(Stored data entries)
== Segment start ==
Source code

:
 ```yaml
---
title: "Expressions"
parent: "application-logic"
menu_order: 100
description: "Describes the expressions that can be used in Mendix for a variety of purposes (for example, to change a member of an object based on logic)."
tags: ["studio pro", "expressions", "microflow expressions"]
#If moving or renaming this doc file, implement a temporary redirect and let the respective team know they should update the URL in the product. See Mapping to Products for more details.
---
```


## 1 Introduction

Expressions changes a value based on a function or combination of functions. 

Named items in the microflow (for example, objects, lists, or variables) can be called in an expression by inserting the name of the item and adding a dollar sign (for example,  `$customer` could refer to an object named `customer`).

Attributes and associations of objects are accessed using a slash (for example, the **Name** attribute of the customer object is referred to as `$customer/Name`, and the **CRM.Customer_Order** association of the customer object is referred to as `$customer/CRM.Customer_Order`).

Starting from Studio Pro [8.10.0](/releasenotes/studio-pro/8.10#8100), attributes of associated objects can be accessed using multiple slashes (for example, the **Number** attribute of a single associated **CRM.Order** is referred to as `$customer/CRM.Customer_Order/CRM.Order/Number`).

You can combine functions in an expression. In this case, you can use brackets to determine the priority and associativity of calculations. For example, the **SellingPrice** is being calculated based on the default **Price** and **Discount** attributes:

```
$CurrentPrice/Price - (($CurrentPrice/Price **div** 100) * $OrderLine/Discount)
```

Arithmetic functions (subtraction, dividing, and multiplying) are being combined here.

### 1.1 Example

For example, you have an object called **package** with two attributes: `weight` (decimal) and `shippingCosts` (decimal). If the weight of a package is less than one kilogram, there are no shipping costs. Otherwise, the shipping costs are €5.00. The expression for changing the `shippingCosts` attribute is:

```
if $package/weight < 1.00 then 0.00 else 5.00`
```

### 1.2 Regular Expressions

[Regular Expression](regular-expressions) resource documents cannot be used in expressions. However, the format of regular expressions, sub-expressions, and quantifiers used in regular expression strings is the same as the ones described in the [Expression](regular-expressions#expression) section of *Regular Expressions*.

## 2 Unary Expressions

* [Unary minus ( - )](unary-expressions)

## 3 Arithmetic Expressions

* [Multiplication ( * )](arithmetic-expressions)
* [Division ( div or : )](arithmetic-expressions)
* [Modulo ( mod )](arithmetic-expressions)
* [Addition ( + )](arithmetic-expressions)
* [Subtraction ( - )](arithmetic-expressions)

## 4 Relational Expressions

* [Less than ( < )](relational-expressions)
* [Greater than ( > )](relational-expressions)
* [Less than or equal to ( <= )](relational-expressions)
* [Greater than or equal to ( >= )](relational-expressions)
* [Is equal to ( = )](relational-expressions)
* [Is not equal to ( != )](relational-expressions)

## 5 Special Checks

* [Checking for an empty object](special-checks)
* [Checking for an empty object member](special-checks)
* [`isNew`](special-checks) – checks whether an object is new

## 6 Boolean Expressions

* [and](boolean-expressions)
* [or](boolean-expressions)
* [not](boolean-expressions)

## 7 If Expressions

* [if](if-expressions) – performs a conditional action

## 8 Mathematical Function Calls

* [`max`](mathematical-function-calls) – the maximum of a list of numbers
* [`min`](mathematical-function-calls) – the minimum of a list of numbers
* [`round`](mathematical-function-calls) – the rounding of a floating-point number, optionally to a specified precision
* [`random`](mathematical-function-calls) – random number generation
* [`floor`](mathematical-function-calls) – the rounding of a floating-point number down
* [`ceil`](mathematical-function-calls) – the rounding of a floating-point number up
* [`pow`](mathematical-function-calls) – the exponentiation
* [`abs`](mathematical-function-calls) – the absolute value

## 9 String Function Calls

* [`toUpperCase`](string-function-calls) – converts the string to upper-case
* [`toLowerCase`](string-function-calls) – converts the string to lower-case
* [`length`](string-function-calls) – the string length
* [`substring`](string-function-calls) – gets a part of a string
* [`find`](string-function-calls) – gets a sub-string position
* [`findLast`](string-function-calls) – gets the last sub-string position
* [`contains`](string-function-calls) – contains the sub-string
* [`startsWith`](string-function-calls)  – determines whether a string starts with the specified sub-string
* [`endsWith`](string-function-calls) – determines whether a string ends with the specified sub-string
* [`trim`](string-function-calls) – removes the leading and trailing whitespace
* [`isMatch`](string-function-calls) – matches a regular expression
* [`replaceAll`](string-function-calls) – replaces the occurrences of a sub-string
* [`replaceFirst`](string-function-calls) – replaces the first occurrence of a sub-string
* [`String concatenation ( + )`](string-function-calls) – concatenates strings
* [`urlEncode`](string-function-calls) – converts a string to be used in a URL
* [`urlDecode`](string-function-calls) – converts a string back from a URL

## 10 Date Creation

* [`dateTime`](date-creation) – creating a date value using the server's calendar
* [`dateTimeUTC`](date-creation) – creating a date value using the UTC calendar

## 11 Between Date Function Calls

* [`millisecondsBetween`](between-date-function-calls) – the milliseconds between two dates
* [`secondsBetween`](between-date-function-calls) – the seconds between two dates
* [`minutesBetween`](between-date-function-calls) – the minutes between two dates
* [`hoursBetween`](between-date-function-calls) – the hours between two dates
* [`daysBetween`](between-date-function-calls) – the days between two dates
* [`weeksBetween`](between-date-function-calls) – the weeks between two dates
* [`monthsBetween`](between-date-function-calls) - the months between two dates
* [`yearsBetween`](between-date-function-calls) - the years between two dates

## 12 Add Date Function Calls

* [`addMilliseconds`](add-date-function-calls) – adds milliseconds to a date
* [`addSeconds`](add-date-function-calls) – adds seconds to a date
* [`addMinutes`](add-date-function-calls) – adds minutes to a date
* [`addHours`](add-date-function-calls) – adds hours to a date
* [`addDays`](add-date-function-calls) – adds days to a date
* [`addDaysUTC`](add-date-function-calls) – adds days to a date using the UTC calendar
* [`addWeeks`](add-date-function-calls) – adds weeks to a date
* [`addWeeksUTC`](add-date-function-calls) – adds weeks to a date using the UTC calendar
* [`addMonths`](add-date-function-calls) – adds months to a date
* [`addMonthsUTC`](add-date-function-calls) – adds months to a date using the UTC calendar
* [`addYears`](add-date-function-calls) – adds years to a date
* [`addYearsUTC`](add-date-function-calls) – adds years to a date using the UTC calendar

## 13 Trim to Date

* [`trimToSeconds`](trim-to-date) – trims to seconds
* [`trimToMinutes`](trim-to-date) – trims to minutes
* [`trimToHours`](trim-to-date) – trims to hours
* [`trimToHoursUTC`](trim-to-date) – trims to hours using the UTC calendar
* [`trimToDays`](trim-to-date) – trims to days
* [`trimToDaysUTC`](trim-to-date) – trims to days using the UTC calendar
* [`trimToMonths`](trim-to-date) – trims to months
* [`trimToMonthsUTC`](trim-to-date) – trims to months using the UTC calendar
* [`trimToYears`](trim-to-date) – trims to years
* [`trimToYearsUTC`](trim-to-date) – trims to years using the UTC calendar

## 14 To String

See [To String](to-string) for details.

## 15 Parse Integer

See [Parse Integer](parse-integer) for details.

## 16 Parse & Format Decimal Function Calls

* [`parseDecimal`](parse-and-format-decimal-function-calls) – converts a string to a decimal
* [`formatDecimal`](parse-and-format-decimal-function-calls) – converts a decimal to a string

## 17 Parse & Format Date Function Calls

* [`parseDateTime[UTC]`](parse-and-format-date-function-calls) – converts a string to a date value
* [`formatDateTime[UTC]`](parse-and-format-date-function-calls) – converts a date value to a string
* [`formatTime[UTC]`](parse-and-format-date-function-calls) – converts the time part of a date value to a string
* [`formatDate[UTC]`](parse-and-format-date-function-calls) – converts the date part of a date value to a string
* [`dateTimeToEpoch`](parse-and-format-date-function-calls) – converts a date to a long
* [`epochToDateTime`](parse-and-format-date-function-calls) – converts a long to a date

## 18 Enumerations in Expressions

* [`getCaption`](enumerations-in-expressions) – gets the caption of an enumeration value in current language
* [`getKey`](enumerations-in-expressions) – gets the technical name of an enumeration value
== Segment end ==
Work instructions: Write down, word for word, the lines above from the one containing "occurrence of a sub-string" through the one containing "the seconds between two dates", both ends included.

Solution to the problem:
* [`replaceFirst`](string-function-calls) – replaces the first occurrence of a sub-string
* [`String concatenation ( + )`](string-function-calls) – concatenates strings
* [`urlEncode`](string-function-calls) – converts a string to be used in a URL
* [`urlDecode`](string-function-calls) – converts a string back from a URL

## 10 Date Creation

* [`dateTime`](date-creation) – creating a date value using the server's calendar
* [`dateTimeUTC`](date-creation) – creating a date value using the UTC calendar

## 11 Between Date Function Calls

* [`millisecondsBetween`](between-date-function-calls) – the milliseconds between two dates
* [`secondsBetween`](between-date-function-calls) – the seconds between two dates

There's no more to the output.